Cuando lo alcancé en la sala, ya estaba vestido.
―Nunca voy a olvidar esto, Karina ―me volvió a besar y abrió la puerta. Ya en la calle, me dijo “Cuídate mucho” y se echó a caminar con paso firme hacia la playa.
A la mañana siguiente, cuando llegué a la facultad con el susto de imaginarlo luchando con las olas y el solazo y de lo que iba a sufrir Arlene cuando lo supiera, los vi abrazados, besándose, en el banco de siempre. El corazón me dio un vuelco que no alcancé a definir si era la alegría de saberlo vivo o un presentimiento. Ya me iba hacia otro lado cuando me hicieron señas.
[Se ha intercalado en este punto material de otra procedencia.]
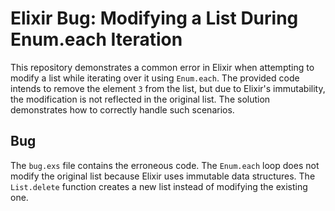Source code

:# Elixir Bug: Modifying a List During Enum.each Iteration

This repository demonstrates a common error in Elixir when attempting to modify a list while iterating over it using `Enum.each`.  The provided code intends to remove the element `3` from the list, but due to Elixir's immutability, the modification is not reflected in the original list. The solution demonstrates how to correctly handle such scenarios.

## Bug
The `bug.exs` file contains the erroneous code. The `Enum.each` loop does not modify the original list because Elixir uses immutable data structures. The `List.delete` function creates a new list instead of modifying the existing one.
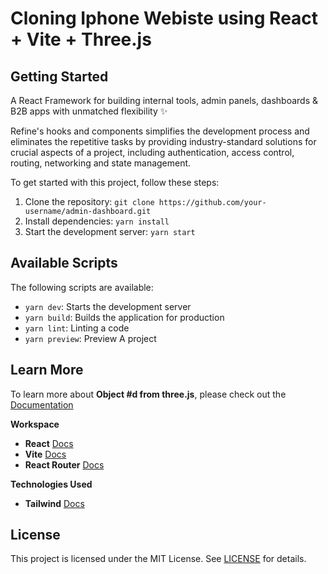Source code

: # Cloning Iphone Webiste using React + Vite + Three.js

## Getting Started

A React Framework for building internal tools, admin panels, dashboards & B2B apps with unmatched flexibility ✨

Refine's hooks and components simplifies the development process and eliminates the repetitive tasks by providing industry-standard solutions for crucial aspects of a project, including authentication, access control, routing, networking and state management.

To get started with this project, follow these steps:

1. Clone the repository: `git clone https://github.com/your-username/admin-dashboard.git`
2. Install dependencies: `yarn install`
3. Start the development server: `yarn start`

## Available Scripts

The following scripts are available:

- `yarn dev`: Starts the development server
- `yarn build`: Builds the application for production
- `yarn lint`: Linting a code
- `yarn preview`: Preview A project

## Learn More

To learn more about **Object #d from three.js**, please check out the [Documentation](https://threejs.org/docs/)

**Workspace**

- **React** [Docs](https://legacy.reactjs.org/docs/getting-started.html)
- **Vite** [Docs](https://vitejs.dev/)
- **React Router** [Docs](https://refine.dev/docs/core/providers/router-provider/)

**Technologies Used**

- **Tailwind** [Docs](https://tailwindcss.com/)

## License

This project is licensed under the MIT License. See [LICENSE](LICENSE) for details.
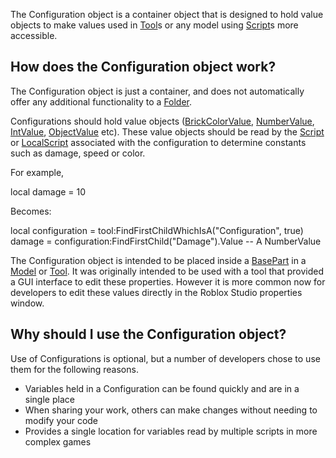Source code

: The Configuration object is a container object that is designed to hold value objects to make values used in [Tool](https://developer.roblox.com/en-us/api-reference/class/Tool)s or any model using [Script](https://developer.roblox.com/en-us/api-reference/class/Script)s more accessible.

How does the Configuration object work?
---------------------------------------

The Configuration object is just a container, and does not automatically offer any additional functionality to a [Folder](https://developer.roblox.com/en-us/api-reference/class/Folder).

Configurations should hold value objects ([BrickColorValue](https://developer.roblox.com/en-us/api-reference/class/BrickColorValue), [NumberValue](https://developer.roblox.com/en-us/api-reference/class/NumberValue), [IntValue](https://developer.roblox.com/en-us/api-reference/class/IntValue), [ObjectValue](https://developer.roblox.com/en-us/api-reference/class/ObjectValue) etc). These value objects should be read by the [Script](https://developer.roblox.com/en-us/api-reference/class/Script) or [LocalScript](https://developer.roblox.com/en-us/api-reference/class/LocalScript) associated with the configuration to determine constants such as damage, speed or color.

For example,

local damage = 10 

Becomes:

local configuration = tool:FindFirstChildWhichIsA("Configuration", true)
damage = configuration:FindFirstChild("Damage").Value -- A NumberValue

The Configuration object is intended to be placed inside a [BasePart](https://developer.roblox.com/en-us/api-reference/class/BasePart) in a [Model](https://developer.roblox.com/en-us/api-reference/class/Model) or [Tool](https://developer.roblox.com/en-us/api-reference/class/Tool). It was originally intended to be used with a tool that provided a GUI interface to edit these properties. However it is more common now for developers to edit these values directly in the Roblox Studio properties window.

Why should I use the Configuration object?
------------------------------------------

Use of Configurations is optional, but a number of developers chose to use them for the following reasons.

*   Variables held in a Configuration can be found quickly and are in a single place
*   When sharing your work, others can make changes without needing to modify your code
*   Provides a single location for variables read by multiple scripts in more complex games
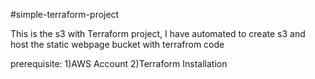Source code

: #simple-terraform-project

This is the s3 with Terraform project, I have automated to create s3 and host the static webpage bucket with terrafrom code 

prerequisite:
1)AWS Account
2)Terraform Installation

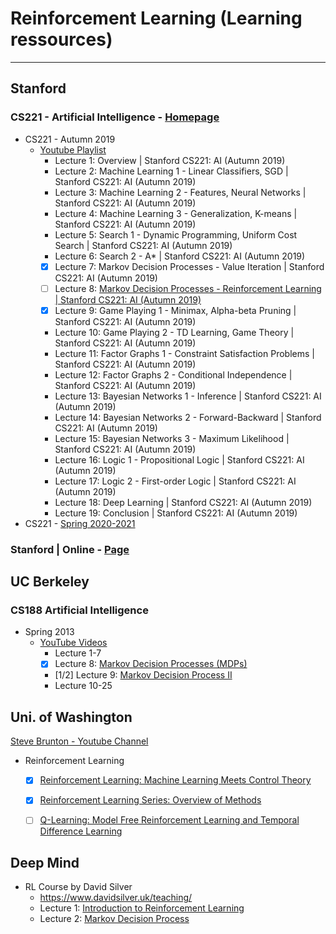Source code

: # Reinforcement Learning (Learning ressources)

---
## Stanford

### CS221 - Artificial Intelligence - [Homepage](https://stanford-cs221.github.io/)
* CS221 - Autumn 2019
    *  [Youtube Playlist](https://www.youtube.com/playlist?list=PLoROMvodv4rO1NB9TD4iUZ3qghGEGtqNX)
        - Lecture 1: Overview | Stanford CS221: AI (Autumn 2019)
        - Lecture 2: Machine Learning 1 - Linear Classifiers, SGD | Stanford CS221: AI (Autumn 2019)
        - Lecture 3: Machine Learning 2 - Features, Neural Networks | Stanford CS221: AI (Autumn 2019)
        - Lecture 4: Machine Learning 3 - Generalization, K-means | Stanford CS221: AI (Autumn 2019)
        - Lecture 5: Search 1 - Dynamic Programming, Uniform Cost Search | Stanford CS221: AI (Autumn 2019)
        - Lecture 6: Search 2 - A* | Stanford CS221: AI (Autumn 2019)
        - [x] Lecture 7: Markov Decision Processes - Value Iteration | Stanford CS221: AI (Autumn 2019)
        - [ ] Lecture 8: [Markov Decision Processes - Reinforcement Learning | Stanford CS221: AI (Autumn 2019)](https://www.youtube.com/watch?v=HpaHTfY52RQ)
        - [x] Lecture 9: Game Playing 1 - Minimax, Alpha-beta Pruning | Stanford CS221: AI (Autumn 2019)
        * Lecture 10: Game Playing 2 - TD Learning, Game Theory | Stanford CS221: AI (Autumn 2019)
        * Lecture 11: Factor Graphs 1 - Constraint Satisfaction Problems | Stanford CS221: AI (Autumn 2019)
        * Lecture 12: Factor Graphs 2 - Conditional Independence | Stanford CS221: AI (Autumn 2019)
        * Lecture 13: Bayesian Networks 1 - Inference | Stanford CS221: AI (Autumn 2019)
        * Lecture 14: Bayesian Networks 2 - Forward-Backward | Stanford CS221: AI (Autumn 2019)
        * Lecture 15: Bayesian Networks 3 - Maximum Likelihood | Stanford CS221: AI (Autumn 2019)
        * Lecture 16: Logic 1 - Propositional Logic | Stanford CS221: AI (Autumn 2019)
        * Lecture 17: Logic 2 - First-order Logic | Stanford CS221: AI (Autumn 2019)
        * Lecture 18: Deep Learning | Stanford CS221: AI (Autumn 2019)
        * Lecture 19: Conclusion | Stanford CS221: AI (Autumn 2019)
* CS221 - [Spring 2020-2021](https://stanford-cs221.github.io/spring2021/)

### Stanford | Online - [Page](https://online.stanford.edu/artificial-intelligence/free-content)


## UC Berkeley

### CS188 Artificial Intelligence
* Spring 2013
    * [YouTube Videos](https://www.youtube.com/user/CS188Spring2013/videos)
        * Lecture 1-7
        * [x] Lecture 8: [Markov Decision Processes (MDPs)](https://www.youtube.com/watch?v=i0o-ui1N35U&ab_channel=CS188Spring2013)
        * [1/2] Lecture 9: [Markov Decision Process II](https://www.youtube.com/watch?v=Csiiv6WGzKM&t=928s&ab_channel=CS188Spring2013)
        * Lecture 10-25



## Uni. of Washington

[Steve Brunton - Youtube Channel](https://www.youtube.com/channel/UCm5mt-A4w61lknZ9lCsZtBw) 
* Reinforcement Learning 
    * [x] [Reinforcement Learning: Machine Learning Meets Control Theory](https://www.youtube.com/watch?v=0MNVhXEX9to)
    * [x] [Reinforcement Learning Series: Overview of Methods](https://www.youtube.com/watch?v=i7q8bISGwMQ&ab_channel=SteveBrunton)
    * [ ] [Q-Learning: Model Free Reinforcement Learning and Temporal Difference Learning](https://www.youtube.com/watch?v=0iqz4tcKN58&ab_channel=SteveBrunton)



## Deep Mind

* RL Course by David Silver
    * https://www.davidsilver.uk/teaching/
    * Lecture 1: [Introduction to Reinforcement Learning](https://www.youtube.com/watch?v=2pWv7GOvuf0&ab_channel=DeepMind)
    * Lecture 2: [Markov Decision Process](https://www.youtube.com/watch?v=lfHX2hHRMVQ&ab_channel=DeepMind)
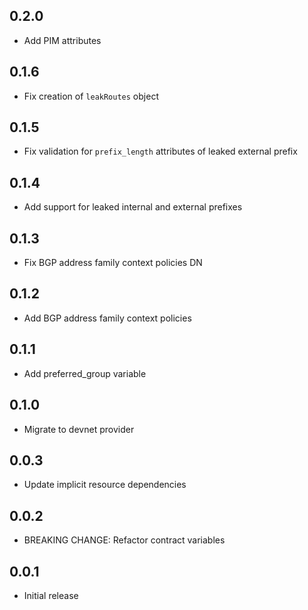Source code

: ## 0.2.0

- Add PIM attributes

## 0.1.6

- Fix creation of `leakRoutes` object

## 0.1.5

- Fix validation for `prefix_length` attributes of leaked external prefix

## 0.1.4

- Add support for leaked internal and external prefixes

## 0.1.3

- Fix BGP address family context policies DN

## 0.1.2

- Add BGP address family context policies

## 0.1.1

- Add preferred_group variable

## 0.1.0

- Migrate to devnet provider

## 0.0.3

- Update implicit resource dependencies

## 0.0.2

- BREAKING CHANGE: Refactor contract variables

## 0.0.1

- Initial release
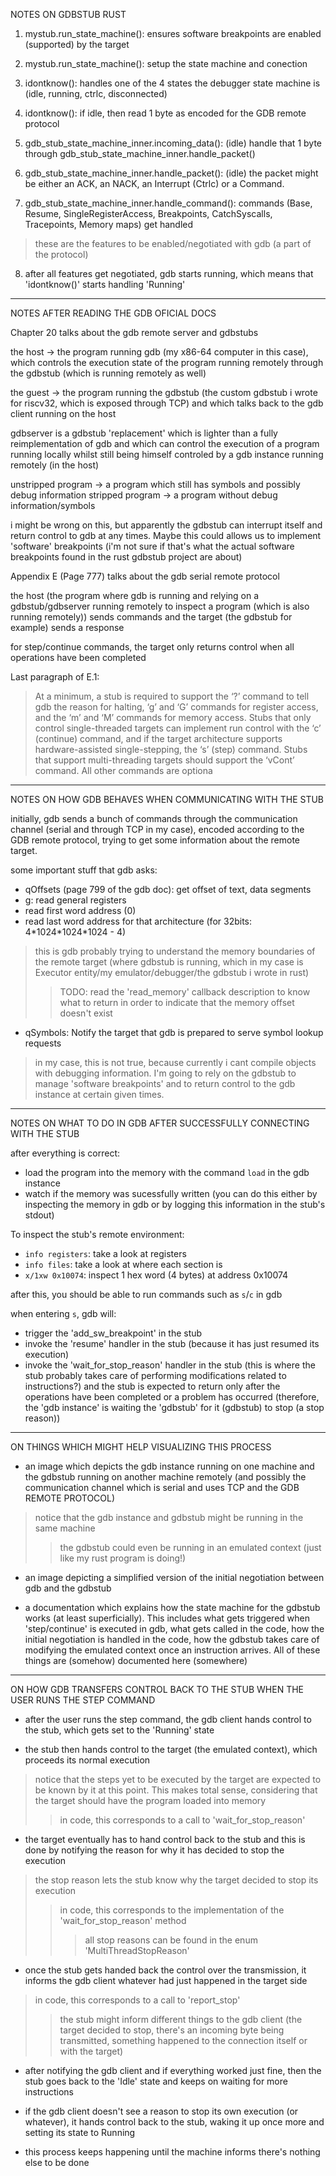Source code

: NOTES ON GDBSTUB RUST 

1. mystub.run_state_machine(): ensures software breakpoints are enabled
(supported) by the target

2. mystub.run_state_machine(): setup the state machine and conection

3. idontknow(): handles one of the 4 states the debugger state machine is
(idle, running, ctrlc, disconnected)

4. idontknow(): if idle, then read 1 byte as encoded for the GDB remote
protocol

5. gdb_stub_state_machine_inner.incoming_data(): (idle) handle that 1 byte
through gdb_stub_state_machine_inner.handle_packet()

6. gdb_stub_state_machine_inner.handle_packet(): (idle) the packet might be
either an ACK, an NACK, an Interrupt (Ctrlc) or a Command. 

7. gdb_stub_state_machine_inner.handle_command(): commands (Base, Resume,
SingleRegisterAccess, Breakpoints, CatchSyscalls, Tracepoints, Memory maps) get
handled
> these are the features to be enabled/negotiated with gdb (a part of the protocol)

8. after all features get negotiated, gdb starts running, which means that
   'idontknow()' starts handling 'Running'

---

NOTES AFTER READING THE GDB OFICIAL DOCS 

Chapter 20 talks about the gdb remote server and gdbstubs

the host -> the program running gdb (my x86-64 computer in this case), which
controls the execution state of the program running remotely through the
gdbstub (which is running remotely as well)

the guest -> the program running the gdbstub (the custom gdbstub i wrote for
riscv32, which is exposed through TCP) and which talks back to the gdb client
running on the host 

gdbserver is a gdbstub 'replacement' which is lighter than a fully
reimplementation of gdb and which can control the execution of a program
running locally whilst still being himself controled by a gdb instance running
remotely (in the host)

unstripped program -> a program which still has symbols and possibly debug information
stripped program -> a program without debug information/symbols

i might be wrong on this, but apparently the gdbstub can interrupt itself and
return control to gdb at any times. Maybe this could allows us to implement
'software' breakpoints (i'm not sure if that's what the actual software
breakpoints found in the rust gdbstub project are about)

Appendix E (Page 777) talks about the gdb serial remote protocol

the host (the program where gdb is running and relying on a gdbstub/gdbserver
running remotely to inspect a program (which is also running remotely)) sends
commands and the target (the gdbstub for example) sends a response

for step/continue commands, the target only returns control when all operations
have been completed

Last paragraph of E.1:
> At a minimum, a stub is required to support the ‘?’ command to tell gdb the reason
> for halting, ‘g’ and ‘G’ commands for register access, and the ‘m’ and ‘M’ commands for
> memory access. Stubs that only control single-threaded targets can implement run control
> with the ‘c’ (continue) command, and if the target architecture supports hardware-assisted
> single-stepping, the ‘s’ (step) command. Stubs that support multi-threading targets should
> support the ‘vCont’ command. All other commands are optiona

---

NOTES ON HOW GDB BEHAVES WHEN COMMUNICATING WITH THE STUB

initially, gdb sends a bunch of commands through the communication channel
(serial and through TCP in my case), encoded according to the GDB remote
protocol, trying to get some information about the remote target.

some important stuff that gdb asks:
* qOffsets (page 799 of the gdb doc): get offset of text, data segments
* g: read general registers
* read first word address (0)
* read last word address for that architecture (for 32bits: 4*1024\*1024\*1024 - 4)
> this is gdb probably trying to understand the memory boundaries of the remote
> target (where gdbstub is running, which in my case is Executor entity/my
> emulator/debugger/the gdbstub i wrote in rust)
>> TODO: read the 'read_memory' callback description to know what to return in
>> order to indicate that the memory offset doesn't exist
* qSymbols: Notify the target that gdb is prepared to serve symbol lookup requests
> in my case, this is not true, because currently i cant compile objects with
> debugging information. I'm going to rely on the gdbstub to manage 'software
> breakpoints' and to return control to the gdb instance at certain given
> times.

---

NOTES ON WHAT TO DO IN GDB AFTER SUCCESSFULLY CONNECTING WITH THE STUB

after everything is correct:
* load the program into the memory with the command `load` in the gdb instance
* watch if the memory was sucessfully written (you can do this either by
inspecting the memory in gdb or by logging this information in the stub's
stdout)

To inspect the stub's remote environment:
* `info registers`: take a look at registers
* `info files`: take a look at where each section is
* `x/1xw 0x10074`: inspect 1 hex word (4 bytes) at address 0x10074

after this, you should be able to run commands such as `s`/`c` in gdb

when entering `s`, gdb will:
* trigger the 'add_sw_breakpoint' in the stub
* invoke the 'resume' handler in the stub (because it has just resumed its
execution)
* invoke the 'wait_for_stop_reason' handler in the stub (this is where the stub
probably takes care of performing modifications related to instructions?) and
the stub is expected to return only after the operations have been completed or
a problem has occurred (therefore, the 'gdb instance' is waiting the 'gdbstub'
for it (gdbstub) to stop (a stop reason))

---

ON THINGS WHICH MIGHT HELP VISUALIZING THIS PROCESS
* an image which depicts the gdb instance running on one machine and the
gdbstub running on another machine remotely (and possibly the communication
channel which is serial and uses TCP and the GDB REMOTE PROTOCOL)
> notice that the gdb instance and gdbstub might be running in the same machine
>> the gdbstub could even be running in an emulated context (just like my rust program is doing!)

* an image depicting a simplified version of the initial negotiation between gdb and the gdbstub

* a documentation which explains how the state machine for the gdbstub works
(at least superficially). This includes what gets triggered when
'step/continue' is executed in gdb, what gets called in the code, how the
initial negotiation is handled in the code, how the gdbstub takes care of
modifying the emulated context once an instruction arrives. All of these things
are (somehow) documented here (somewhere)

---

ON HOW GDB TRANSFERS CONTROL BACK TO THE STUB WHEN THE USER RUNS THE STEP COMMAND

* after the user runs the step command, the gdb client hands control to the
stub, which gets set to the 'Running' state

* the stub then hands control to the target (the emulated context), which
proceeds its normal execution
> notice that the steps yet to be executed by the target are expected to be
> known by it at this point. This makes total sense, considering that the
> target should have the program loaded into memory
>> in code, this corresponds to a call to 'wait_for_stop_reason'

* the target eventually has to hand control back to the stub and this is done
by notifying the reason for why it has decided to stop the execution
> the stop reason lets the stub know why the target decided to stop its
> execution
>> in code, this corresponds to the implementation of the
>> 'wait_for_stop_reason' method
>>> all stop reasons can be found in the enum 'MultiThreadStopReason'

* once the stub gets handed back the control over the transmission, it informs
the gdb client whatever had just happened in the target side
> in code, this corresponds to a call to 'report_stop'
>> the stub might inform different things to the gdb client (the target decided
>> to stop, there's an incoming byte being transmitted, something happened to
>> the connection itself or with the target)

* after notifying the gdb client and if everything worked just fine, then the
stub goes back to the 'Idle' state and keeps on waiting for more instructions

* if the gdb client doesn't see a reason to stop its own execution (or
whatever), it hands control back to the stub, waking it up once more and
setting its state to Running

* this process keeps happening until the machine informs there's nothing else
to be done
―¿Adónde vas, muchacha? ―saludó Arlene― Pareciera que andas huyendo.
Los dos me besaron, como era costumbre. Di una explicación absurda y me senté a su lado.
―Ahora vengo ―dijo Arlene y caminó hacia los baños.
―¿Tú no te ibas en una balsa? ―pregunté cuando nos quedamos solos. Sentí sus ojos clavándose como taladro en mi rostro, pero no lo miré. Lo oí reírse. Trató de echarme el brazo sobre los hombros, pero lo empujé.― ¡No te atrevas a tocarme, Waldo! Eres un hijo de puta…
Se volvió a reír, como si le estuvieran contando un chiste.
―Ya no podía más ―me dijo muy cerca del oído―, hubiera inventado cualquier cosa para estar contigo.
Lo miré a los ojos, esos ojos preciosos color miel.
―Eres un cínico, un miserable, un mentiroso…
―Nunca olvidaré un solo detalle de lo que pasó anoche ―me interrumpió―. Y no te pido perdón porque sé que gozaste tanto como yo y que tampoco lo olvidarás.
En eso tenía razón. Ahora estoy sentada en el borde de esta cama en la que ayer fui tan feliz, preguntándome si podré volver a mirar a los ojos a Arlene, si tendré el coraje de confesarle lo que hicimos.